>>>

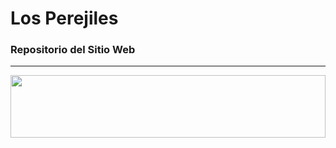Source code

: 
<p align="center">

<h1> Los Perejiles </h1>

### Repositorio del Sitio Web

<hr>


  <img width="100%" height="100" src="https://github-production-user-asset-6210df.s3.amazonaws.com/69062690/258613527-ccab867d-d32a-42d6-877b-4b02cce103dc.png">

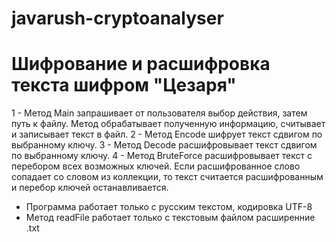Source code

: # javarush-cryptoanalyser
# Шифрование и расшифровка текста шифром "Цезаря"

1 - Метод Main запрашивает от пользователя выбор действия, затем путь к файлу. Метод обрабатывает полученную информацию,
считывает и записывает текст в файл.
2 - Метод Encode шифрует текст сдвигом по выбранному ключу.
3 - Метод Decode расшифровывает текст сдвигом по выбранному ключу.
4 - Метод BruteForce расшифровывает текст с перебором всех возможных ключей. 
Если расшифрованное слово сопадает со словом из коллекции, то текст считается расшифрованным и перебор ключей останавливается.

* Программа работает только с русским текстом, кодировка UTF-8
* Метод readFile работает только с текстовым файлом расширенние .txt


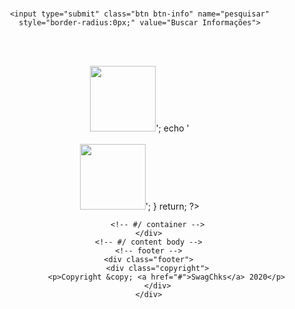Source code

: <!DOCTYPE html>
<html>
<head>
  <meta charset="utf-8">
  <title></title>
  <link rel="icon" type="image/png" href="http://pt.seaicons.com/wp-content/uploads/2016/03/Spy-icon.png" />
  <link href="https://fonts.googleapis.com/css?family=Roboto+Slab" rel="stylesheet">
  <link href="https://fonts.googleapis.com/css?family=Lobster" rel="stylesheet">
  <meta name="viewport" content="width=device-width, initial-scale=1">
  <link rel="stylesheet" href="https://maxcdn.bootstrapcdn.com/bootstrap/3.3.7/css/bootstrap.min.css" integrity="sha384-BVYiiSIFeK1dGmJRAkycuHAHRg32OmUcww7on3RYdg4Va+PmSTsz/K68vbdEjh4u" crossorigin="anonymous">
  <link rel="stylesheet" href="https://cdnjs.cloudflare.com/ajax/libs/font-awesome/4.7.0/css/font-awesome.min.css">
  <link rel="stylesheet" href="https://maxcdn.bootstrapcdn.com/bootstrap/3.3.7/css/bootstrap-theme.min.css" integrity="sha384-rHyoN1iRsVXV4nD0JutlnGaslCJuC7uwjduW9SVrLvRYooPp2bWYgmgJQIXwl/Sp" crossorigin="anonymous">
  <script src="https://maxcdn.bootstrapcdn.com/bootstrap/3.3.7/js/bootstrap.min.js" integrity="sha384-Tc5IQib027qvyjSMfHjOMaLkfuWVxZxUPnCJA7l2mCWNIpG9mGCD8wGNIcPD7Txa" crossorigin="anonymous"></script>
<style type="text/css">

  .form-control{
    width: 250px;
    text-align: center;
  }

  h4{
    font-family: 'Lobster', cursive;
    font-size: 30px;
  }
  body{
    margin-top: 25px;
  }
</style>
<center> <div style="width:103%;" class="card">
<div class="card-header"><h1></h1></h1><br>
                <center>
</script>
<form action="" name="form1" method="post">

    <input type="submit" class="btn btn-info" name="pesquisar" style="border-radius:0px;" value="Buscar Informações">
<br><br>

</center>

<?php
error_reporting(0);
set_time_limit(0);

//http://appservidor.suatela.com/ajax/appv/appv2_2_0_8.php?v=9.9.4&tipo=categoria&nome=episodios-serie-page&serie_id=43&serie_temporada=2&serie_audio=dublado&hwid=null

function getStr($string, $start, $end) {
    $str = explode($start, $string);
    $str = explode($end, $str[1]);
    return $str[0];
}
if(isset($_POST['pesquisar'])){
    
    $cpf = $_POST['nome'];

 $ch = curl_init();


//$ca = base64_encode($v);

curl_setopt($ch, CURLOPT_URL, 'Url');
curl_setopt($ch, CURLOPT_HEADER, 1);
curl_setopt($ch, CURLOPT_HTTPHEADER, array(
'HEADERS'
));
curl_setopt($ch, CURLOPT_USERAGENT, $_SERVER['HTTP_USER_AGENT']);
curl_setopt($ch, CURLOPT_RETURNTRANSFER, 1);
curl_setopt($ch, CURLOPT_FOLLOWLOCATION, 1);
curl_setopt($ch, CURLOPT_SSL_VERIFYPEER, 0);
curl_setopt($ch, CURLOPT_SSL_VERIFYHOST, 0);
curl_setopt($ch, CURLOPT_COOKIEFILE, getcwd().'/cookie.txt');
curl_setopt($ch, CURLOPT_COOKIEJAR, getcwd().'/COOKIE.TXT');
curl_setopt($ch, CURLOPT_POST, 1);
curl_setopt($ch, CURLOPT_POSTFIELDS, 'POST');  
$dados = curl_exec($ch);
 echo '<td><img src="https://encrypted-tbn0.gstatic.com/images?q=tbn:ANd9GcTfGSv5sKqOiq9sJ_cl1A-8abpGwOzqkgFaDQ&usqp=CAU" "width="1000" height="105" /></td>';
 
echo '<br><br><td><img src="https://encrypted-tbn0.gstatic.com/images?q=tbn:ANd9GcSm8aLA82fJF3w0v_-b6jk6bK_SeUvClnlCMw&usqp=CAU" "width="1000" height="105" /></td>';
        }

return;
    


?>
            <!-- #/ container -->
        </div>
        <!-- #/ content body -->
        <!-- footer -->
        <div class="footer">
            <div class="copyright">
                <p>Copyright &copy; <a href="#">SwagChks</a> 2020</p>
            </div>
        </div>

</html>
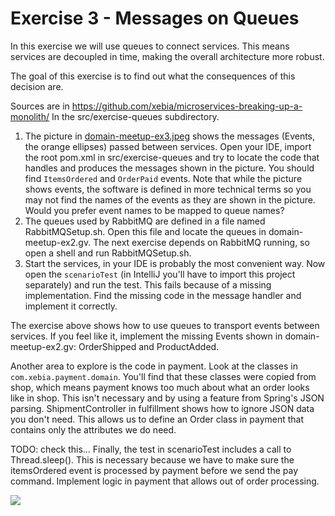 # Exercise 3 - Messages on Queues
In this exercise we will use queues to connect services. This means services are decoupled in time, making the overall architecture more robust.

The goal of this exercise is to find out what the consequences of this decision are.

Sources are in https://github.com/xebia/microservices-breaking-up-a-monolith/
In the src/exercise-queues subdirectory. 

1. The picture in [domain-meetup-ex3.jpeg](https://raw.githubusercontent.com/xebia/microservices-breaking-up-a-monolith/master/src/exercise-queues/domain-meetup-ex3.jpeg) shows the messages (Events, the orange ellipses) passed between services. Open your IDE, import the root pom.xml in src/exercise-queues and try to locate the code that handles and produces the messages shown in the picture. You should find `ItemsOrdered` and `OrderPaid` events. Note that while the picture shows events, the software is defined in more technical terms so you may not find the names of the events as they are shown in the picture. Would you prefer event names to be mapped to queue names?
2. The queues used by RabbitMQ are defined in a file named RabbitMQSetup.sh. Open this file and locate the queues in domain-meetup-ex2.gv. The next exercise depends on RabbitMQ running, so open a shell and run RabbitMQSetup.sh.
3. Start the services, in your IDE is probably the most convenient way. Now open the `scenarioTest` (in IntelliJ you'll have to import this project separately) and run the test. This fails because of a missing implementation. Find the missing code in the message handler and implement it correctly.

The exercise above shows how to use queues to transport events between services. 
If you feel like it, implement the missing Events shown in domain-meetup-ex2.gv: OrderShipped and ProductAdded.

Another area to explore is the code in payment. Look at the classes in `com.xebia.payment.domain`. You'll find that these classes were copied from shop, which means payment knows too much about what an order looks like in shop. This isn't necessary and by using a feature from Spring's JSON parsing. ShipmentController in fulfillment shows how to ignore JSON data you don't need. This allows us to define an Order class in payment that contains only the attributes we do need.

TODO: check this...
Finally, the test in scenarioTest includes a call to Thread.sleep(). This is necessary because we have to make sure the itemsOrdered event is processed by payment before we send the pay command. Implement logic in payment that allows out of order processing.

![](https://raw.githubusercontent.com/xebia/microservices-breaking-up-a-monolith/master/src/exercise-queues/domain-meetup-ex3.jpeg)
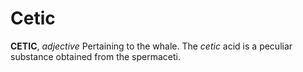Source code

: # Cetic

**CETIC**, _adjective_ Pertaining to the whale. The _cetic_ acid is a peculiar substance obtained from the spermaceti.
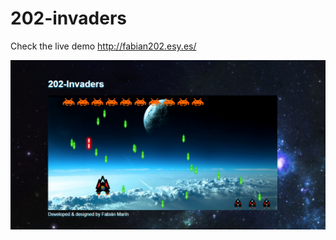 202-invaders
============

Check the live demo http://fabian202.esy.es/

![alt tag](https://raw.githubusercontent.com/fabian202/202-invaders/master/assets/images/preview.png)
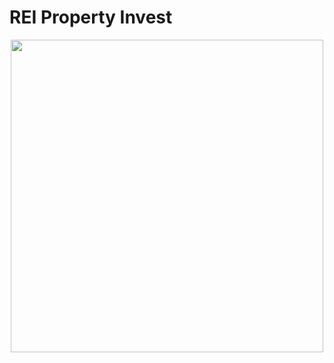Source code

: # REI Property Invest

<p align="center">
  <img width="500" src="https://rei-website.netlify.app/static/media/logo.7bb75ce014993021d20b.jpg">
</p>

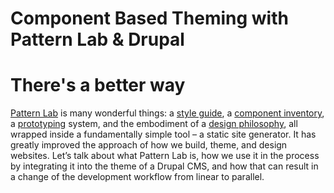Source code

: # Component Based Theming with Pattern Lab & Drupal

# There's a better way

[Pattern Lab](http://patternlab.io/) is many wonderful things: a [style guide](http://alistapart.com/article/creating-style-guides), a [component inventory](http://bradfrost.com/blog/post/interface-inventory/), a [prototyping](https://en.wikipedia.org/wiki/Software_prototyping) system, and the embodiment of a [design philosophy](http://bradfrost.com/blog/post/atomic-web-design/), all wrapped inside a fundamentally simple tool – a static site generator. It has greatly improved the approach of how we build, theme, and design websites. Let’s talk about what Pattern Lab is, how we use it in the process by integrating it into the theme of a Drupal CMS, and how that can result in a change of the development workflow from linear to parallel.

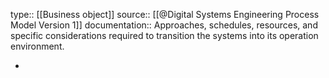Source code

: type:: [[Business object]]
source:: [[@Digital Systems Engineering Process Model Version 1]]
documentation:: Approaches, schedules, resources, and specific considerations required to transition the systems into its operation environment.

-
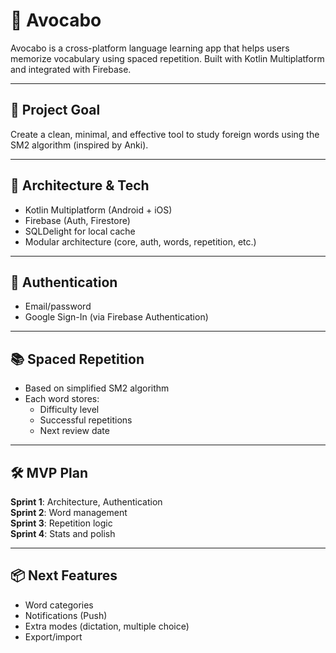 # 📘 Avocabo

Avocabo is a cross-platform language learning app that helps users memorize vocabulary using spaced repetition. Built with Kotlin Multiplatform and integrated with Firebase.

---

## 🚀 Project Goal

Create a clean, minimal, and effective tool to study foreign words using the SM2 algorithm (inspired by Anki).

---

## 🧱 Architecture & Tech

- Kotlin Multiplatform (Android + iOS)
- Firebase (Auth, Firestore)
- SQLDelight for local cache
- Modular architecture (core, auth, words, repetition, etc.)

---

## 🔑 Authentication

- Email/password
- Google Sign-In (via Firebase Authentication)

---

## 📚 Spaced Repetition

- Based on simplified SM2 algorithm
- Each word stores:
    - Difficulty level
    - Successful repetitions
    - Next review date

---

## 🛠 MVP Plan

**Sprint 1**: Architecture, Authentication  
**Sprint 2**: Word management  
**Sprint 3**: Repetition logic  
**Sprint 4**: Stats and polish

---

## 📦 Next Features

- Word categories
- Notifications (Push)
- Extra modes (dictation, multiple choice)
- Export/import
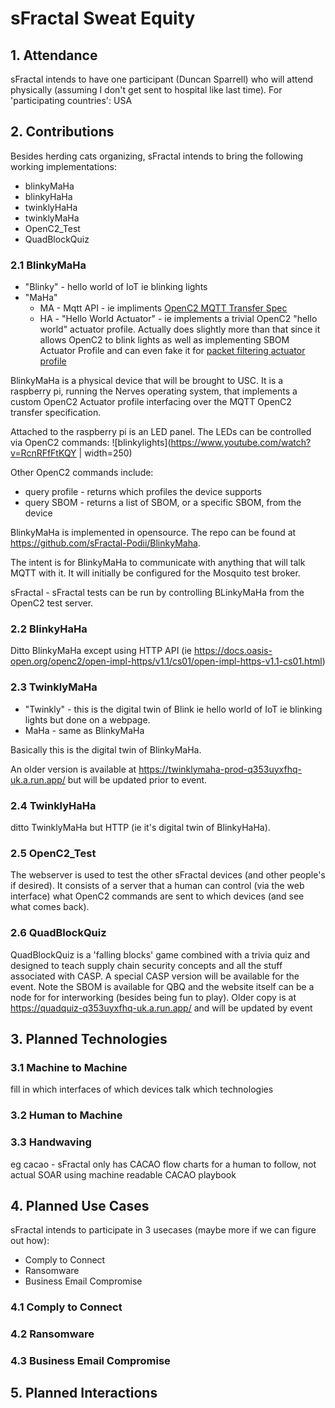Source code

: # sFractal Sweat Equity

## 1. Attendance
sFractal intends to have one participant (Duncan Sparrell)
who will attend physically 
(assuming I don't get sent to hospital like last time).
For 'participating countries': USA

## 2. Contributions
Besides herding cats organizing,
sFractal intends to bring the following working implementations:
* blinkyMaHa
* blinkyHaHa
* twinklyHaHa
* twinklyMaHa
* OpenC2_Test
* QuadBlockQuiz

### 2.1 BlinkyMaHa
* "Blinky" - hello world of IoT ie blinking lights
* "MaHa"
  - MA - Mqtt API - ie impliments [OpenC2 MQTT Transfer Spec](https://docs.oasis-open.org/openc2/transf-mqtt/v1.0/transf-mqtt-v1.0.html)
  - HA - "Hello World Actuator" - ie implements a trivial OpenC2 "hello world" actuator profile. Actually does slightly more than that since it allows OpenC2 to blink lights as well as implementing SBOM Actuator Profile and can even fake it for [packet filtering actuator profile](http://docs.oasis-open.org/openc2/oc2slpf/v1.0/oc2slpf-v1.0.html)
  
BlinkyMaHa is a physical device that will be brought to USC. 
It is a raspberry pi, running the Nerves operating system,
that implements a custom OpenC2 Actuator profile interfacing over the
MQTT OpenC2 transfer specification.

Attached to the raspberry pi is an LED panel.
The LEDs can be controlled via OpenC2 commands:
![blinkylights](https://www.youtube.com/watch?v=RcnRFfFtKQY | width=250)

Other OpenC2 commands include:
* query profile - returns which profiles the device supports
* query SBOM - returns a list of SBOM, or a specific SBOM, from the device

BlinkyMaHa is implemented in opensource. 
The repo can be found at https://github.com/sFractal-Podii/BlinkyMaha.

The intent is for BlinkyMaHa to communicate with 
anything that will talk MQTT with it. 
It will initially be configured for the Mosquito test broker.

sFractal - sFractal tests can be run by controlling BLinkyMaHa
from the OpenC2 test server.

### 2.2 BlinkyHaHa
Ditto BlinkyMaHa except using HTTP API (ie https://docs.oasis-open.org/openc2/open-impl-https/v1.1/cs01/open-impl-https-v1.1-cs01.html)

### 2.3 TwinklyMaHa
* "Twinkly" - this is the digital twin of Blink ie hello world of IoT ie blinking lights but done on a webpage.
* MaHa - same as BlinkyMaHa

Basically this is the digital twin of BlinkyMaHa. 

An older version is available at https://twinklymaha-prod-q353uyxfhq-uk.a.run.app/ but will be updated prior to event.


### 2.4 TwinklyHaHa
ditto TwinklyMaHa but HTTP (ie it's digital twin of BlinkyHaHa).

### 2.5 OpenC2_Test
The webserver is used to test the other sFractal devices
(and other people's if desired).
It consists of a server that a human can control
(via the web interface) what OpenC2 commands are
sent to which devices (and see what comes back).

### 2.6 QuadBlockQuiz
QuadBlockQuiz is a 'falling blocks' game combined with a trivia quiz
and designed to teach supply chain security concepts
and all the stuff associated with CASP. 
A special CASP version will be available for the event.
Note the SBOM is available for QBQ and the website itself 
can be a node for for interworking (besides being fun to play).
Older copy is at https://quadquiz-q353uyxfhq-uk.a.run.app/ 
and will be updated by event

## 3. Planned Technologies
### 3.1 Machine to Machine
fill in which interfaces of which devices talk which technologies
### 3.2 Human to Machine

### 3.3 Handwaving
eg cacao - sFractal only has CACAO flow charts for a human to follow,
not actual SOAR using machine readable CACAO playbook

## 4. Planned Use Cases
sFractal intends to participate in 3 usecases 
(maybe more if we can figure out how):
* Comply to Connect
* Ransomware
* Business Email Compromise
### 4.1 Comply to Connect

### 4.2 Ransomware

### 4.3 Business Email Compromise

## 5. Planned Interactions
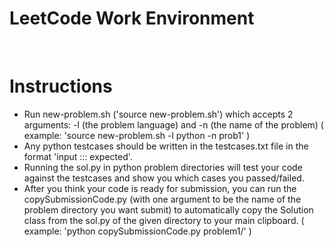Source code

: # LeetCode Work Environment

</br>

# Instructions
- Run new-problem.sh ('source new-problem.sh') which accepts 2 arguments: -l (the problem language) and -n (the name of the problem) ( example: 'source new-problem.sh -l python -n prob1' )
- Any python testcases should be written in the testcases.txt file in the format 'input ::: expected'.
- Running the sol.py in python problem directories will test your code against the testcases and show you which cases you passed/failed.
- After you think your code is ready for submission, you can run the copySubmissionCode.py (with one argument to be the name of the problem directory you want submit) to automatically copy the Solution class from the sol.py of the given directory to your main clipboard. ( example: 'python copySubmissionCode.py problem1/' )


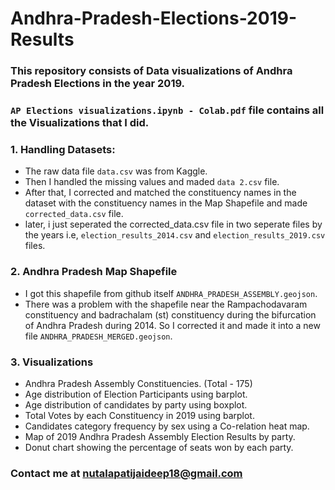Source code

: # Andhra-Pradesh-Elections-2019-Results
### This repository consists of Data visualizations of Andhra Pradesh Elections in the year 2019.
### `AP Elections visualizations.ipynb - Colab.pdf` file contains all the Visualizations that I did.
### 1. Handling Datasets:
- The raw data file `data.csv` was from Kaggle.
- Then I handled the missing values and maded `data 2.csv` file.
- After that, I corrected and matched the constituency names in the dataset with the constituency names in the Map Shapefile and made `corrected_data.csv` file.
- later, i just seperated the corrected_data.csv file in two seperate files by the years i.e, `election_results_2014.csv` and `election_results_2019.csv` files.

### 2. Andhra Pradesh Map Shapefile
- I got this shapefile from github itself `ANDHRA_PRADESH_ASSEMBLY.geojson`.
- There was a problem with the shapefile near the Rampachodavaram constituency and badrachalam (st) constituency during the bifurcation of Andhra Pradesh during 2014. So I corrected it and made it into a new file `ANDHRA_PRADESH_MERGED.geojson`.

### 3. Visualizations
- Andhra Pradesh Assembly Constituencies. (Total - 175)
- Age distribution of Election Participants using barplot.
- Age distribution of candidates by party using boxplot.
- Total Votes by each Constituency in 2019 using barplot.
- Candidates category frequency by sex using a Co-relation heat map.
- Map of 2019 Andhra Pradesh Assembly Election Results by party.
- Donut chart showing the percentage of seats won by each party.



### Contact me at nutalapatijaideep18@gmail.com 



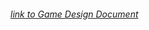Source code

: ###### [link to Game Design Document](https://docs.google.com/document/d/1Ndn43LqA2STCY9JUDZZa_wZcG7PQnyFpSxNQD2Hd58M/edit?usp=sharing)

<<<

§ WHAT IS NEEDED: Keep both end lines and retype everything in the records above from the line containing "3. Start the" through the line containing "The exercise above", exactly, with nothing else.

§ RESPONSE:
3. Start the services, in your IDE is probably the most convenient way. Now open the `scenarioTest` (in IntelliJ you'll have to import this project separately) and run the test. This fails because of a missing implementation. Find the missing code in the message handler and implement it correctly.

The exercise above shows how to use queues to transport events between services. 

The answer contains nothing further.